Once you've identified the radicand, the next step is to simplify it as much as possible. This involves breaking down the number into its prime factors and combining like terms for variables. Simplifying helps to easily compare radicals later on.
For example, let’s simplify the radicand \(8x^{2}\):
1. Factor the number: \(8 = 2^{3}\)
2. Now the expression becomes \(2^{3}x^{2}\)
It’s common to simplify radicals to their simplest form, especially when comparing them or performing arithmetic operations involving radicals.

After simplifying the radicands, the next step is to compare them. Two radicals are considered like radicals if their simplified radicands are identical. If the radicands are different, then the radicals are unlike.
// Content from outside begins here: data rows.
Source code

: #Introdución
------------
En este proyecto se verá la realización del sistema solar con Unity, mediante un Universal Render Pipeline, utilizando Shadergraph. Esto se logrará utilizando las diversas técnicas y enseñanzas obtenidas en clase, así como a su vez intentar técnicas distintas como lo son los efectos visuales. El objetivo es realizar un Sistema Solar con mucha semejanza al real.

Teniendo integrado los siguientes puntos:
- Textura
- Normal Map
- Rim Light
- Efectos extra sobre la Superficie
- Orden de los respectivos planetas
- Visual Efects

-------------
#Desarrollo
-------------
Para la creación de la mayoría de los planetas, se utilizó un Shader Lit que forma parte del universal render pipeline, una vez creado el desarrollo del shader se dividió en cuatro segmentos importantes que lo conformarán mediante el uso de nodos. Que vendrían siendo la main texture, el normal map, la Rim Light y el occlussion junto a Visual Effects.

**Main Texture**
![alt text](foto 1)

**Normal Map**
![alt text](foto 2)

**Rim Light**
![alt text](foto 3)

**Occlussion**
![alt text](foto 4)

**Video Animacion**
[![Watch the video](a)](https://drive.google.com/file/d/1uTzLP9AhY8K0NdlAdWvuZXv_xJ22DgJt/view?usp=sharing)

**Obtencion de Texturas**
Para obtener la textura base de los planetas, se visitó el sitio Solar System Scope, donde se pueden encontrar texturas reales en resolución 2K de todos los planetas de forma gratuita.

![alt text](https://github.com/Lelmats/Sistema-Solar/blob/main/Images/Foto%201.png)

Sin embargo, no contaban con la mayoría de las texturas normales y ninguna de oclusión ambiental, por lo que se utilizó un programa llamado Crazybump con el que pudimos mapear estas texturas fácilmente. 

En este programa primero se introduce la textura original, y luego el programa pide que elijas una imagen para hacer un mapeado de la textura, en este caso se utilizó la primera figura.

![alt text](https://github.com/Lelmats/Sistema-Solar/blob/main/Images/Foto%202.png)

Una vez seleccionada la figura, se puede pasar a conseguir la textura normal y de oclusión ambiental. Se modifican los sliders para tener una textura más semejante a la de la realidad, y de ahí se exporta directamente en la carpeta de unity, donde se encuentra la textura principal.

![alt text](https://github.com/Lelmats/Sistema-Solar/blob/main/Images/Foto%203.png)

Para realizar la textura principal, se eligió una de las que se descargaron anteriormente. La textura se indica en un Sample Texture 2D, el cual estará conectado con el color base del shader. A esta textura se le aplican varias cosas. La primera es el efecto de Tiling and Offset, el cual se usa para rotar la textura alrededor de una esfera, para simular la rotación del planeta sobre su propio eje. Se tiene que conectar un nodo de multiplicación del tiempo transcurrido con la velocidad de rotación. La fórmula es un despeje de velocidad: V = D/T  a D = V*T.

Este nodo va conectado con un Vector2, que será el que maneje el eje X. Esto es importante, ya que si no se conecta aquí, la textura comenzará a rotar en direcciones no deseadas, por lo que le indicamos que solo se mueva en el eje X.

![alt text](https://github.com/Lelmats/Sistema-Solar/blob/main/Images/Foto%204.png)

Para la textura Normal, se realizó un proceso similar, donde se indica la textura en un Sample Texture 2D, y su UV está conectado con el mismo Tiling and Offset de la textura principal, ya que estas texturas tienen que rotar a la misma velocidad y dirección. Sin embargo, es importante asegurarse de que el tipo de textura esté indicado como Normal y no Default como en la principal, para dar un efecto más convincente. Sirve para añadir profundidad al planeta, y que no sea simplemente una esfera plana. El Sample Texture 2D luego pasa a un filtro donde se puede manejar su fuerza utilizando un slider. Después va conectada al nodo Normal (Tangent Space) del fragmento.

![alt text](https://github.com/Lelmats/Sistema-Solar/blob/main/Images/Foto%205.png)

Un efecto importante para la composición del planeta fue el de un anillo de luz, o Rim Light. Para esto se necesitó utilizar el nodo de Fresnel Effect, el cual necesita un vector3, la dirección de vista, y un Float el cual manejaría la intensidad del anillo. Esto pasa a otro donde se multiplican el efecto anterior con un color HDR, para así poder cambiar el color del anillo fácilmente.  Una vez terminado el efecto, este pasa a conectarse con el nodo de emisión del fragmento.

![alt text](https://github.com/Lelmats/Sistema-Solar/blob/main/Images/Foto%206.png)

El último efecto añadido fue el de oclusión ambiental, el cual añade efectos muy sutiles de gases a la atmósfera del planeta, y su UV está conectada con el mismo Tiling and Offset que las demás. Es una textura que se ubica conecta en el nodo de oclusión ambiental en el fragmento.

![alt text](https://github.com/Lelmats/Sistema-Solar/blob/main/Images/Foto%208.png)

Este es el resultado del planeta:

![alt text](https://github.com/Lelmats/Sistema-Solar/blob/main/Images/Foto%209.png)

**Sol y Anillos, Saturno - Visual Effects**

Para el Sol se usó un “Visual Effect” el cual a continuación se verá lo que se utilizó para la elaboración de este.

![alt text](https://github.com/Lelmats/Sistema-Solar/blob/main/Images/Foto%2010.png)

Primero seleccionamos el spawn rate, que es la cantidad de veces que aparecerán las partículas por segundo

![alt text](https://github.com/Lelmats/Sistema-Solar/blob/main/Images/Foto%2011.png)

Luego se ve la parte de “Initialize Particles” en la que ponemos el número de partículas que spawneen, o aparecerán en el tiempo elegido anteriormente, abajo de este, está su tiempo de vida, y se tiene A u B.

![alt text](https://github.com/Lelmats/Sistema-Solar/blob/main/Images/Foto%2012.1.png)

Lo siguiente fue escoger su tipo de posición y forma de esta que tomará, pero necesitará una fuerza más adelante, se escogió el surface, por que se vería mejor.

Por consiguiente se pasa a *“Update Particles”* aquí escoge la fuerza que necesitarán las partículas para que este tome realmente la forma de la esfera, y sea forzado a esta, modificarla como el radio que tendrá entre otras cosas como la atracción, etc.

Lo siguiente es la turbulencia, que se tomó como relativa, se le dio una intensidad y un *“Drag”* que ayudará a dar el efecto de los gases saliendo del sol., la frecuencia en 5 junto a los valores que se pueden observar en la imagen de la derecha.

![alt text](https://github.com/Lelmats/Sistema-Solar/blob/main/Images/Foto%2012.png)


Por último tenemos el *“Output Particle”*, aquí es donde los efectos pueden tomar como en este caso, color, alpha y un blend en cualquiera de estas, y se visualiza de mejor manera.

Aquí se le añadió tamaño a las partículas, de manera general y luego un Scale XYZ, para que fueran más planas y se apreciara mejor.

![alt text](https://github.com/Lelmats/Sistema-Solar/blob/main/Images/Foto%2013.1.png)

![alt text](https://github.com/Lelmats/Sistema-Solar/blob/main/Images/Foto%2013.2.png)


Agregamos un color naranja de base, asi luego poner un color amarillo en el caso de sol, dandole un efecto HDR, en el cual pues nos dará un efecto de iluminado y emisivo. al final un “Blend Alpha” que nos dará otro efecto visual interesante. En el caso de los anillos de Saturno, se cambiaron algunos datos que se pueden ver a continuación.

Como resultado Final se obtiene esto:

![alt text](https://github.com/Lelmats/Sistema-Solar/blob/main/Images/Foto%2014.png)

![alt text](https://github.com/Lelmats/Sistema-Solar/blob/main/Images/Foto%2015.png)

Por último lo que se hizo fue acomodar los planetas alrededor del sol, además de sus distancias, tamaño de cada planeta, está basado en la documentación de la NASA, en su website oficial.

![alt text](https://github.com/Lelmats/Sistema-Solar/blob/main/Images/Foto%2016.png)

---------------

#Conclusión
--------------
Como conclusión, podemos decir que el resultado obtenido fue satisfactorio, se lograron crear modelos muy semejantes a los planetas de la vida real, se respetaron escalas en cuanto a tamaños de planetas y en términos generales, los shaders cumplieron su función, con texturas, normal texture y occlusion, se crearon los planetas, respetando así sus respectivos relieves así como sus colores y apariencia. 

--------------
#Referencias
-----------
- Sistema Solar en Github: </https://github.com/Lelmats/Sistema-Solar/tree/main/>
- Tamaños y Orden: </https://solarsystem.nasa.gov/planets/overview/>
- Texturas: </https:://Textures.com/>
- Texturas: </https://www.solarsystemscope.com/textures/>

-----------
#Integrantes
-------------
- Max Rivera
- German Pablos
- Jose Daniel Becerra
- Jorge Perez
For example, let’s compare \(\root{3}{8x^{2}}\) and \(\root{3}{16x^{2}y}\):
1. Simplify \(8x^{2} = 2^{3}x^{2}\)
2. Simplify \(16x^{2}y = 2^{4}x^{2}y\)
Since \(2^{3}x^{2}\) and \(2^{4}x^{2}y\) are not the same, these radicals are unlike radicals. Always ensure the simplified forms are compared to determine the likeness.

Finally, it's crucial to ensure the radicals being compared have the same root index. The root index indicates which type of root we are dealing with—square root (index 2), cube root (index 3), and so on. For two radicals to be like radicals, they must not only have identical radicands but also the same root index.
For instance, \(\root{3}{8x^{2}}\) (cube root) and \(\root{2}{8x^{2}}\) (square root) would still be unlike radicals even if their radicands were identical because their root indices differ. Always check that both radicals share the same root index to confirm they are like radicals.